Enterprise-based searching always wants more. And dtSearch, a supplier of enterprise and developer text retrieval software, is offering more -- with the recently announced version 7.70 of its product line.
The new release features enhanced document filters, and APIs for OEMs that provide data parsing, conversion and extraction.
Indexed Search In Under a Second
DtSearch, which began providing text retrieval in 1991, offers a product line of enterprise search and developer text search products.

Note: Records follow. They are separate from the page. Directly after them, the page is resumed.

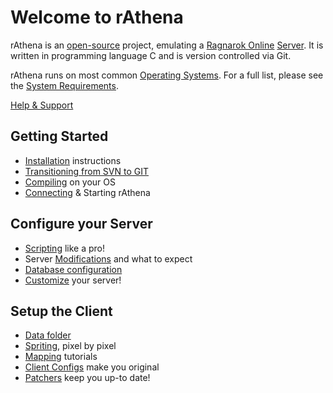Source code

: # Welcome to rAthena

rAthena is an [open-source](http://en.wikipedia.org/wiki/Open_source) project, emulating a [Ragnarok Online](http://en.wikipedia.org/wiki/Ragnarok_Online) [Server](http://en.wikipedia.org/wiki/Server). It is written in programming language C and is version controlled via Git.

rAthena runs on most common [Operating Systems](http://en.wikipedia.org/wiki/Operating_system). For a full list, please see the [System Requirements](https://github.com/rathena/rathena/wiki/System-Requirements).

[Help & Support](http://rathena.org/board/forum/3-support-releases/) 

## Getting Started
* [Installation](installations) instructions
* [Transitioning from SVN to GIT](http://rathena.org/board/topic/87120-transitioning-from-svn-to-git/)
* [Compiling](compiling) on your OS
* [Connecting](connecting) & Starting rAthena

## Configure your Server
* [Scripting](scripting) like a pro!
* Server [Modifications](modifications) and what to expect
* [Database configuration](databaseconfigs)
* [Customize](customizing) your server!

## Setup the Client
* [Data folder](data_folder)
* [Spriting](spriting), pixel by pixel
* [Mapping](mapping) tutorials
* [Client Configs](diff) make you original
* [Patchers](patchers) keep you up-to date!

The search products’ spider can search local/remote content and static/dynamic web content, and it can reach across public/private sites, including support for log-ins and forms-based authentication. More than a terabyte of text can be covered in a single index, including directories, databases, online data and emails, and an unlimited number of indexes can be created and searched. According to dtSearch, that indexed search time is under a second, even across terabytes.
The document filters have supported a wide range of file formats and data types. In addition to all office productivity documents (Microsoft Office, OpenOffice, RTF, PDF and others), major email formats, compression formats such as ZIP and RAR, and Web-ready data such as HTML and XML/XSL, the filters are also built for dynamic data, including PHP, ASP.NET and all major databases.
Increased Search Support for Multi-Level Documents
Version 7.70 extends that support to images in Word (.doc/.docx), Powerpoint (.ppt/.pptx), Excel (.xls/.xlsx), Access (.mdb/accdb), RTF, and email files such as Thunderbird (mbox/.eml) and Outlook (.pst/.msg). These formats are shown as highlighted hits in context, and there’s also support for documents created by the Japanese word processor, Ichitaro.
The new release also increases the product’s support for documents and images that reside in multi-level nested configurations. This means it can find and display images in an email file, for instance. The company said that it can also find and display images in a PowerPoint file that has been embedded in a Word document attached as a zipped file to an email.
For developers, a new “object extraction” API allows for navigation through an embedded object’s structure, as if it were a hierarchy, and for extraction o09:31:00f any object.